Q-learningは最適解が保証されることが数学的に証明されている。

今、思うとこの答えはまずかった。探査率 ε を0にしたらQ-learningの収束条件を満たしていない!最適解という保証はないじゃん・・・。それに収束をどう判定するかって問題はかなり前にディスカッションで出てきていた。もっと考えておくべきだった。この質問してくれた先生も強化学習関係の発表をしていた。やっぱ収束性の判定って気になるところなのかな。

  • 車の山登り問題の結果は迷路問題に比べて速度が低下している。この手法はタスク依存なのではないか?

車の山登り問題に用いたアルゴリズムは Q(λ)。迷路問題で使ったアルゴリズムはQ-learning。Q(λ)はQ-learningより計算量が大きいため速度が低下してしまったのだと考えている。車の山登り問題にもQ-learningを使えば速度低下は起きないはず。

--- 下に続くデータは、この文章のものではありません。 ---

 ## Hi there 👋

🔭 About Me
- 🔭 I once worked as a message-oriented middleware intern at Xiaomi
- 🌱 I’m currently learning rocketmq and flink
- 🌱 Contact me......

最初、車の山登り問題の方が速度低下しているのは行動価値関数に線形関数を使いパラメータ更新しているからか?と思っていた。しかし、よーくプログラムを見てみると車の山登り問題に使っていたのはQ(λ)(あれ、SARSA(λ)だったりして・・・)という迷路問題とは別のアルゴリズムだった!遅くなった理由はパラメータ更新のせいか、Q(λ)のせいか、要確認。

  • 山登り問題のパラメータ数はいくつか?

3000くらい。

今、プログラム確認したら3000だった。ほっ。

〜という理由で強化学習は速くしても無意味だ」ってふうに研究の方向性を否定されなくてよかった。

その他の研究発表では社会システムのモデル化、マルチエージェントが主なものだった。これらの話はけっこう楽しめた。社会の仕組みをマルチエージェントでモデル化するという研究分野のようだ。人工社会、人工市場って分野の話らしい。そういえば、前に読んだ(2003/1/16)『複雑系』って本にも新しい経済学ってことで紹介されていたな。囚人のジレンマとかゲーム理論とか少し勉強していたのである程度内容も理解できた。発表者の一人の和泉潔さんが『人工市場』っていう解説書を書いたそうなので読んでみようかな。「まえがき」読んだだけだがけっこう面白そう。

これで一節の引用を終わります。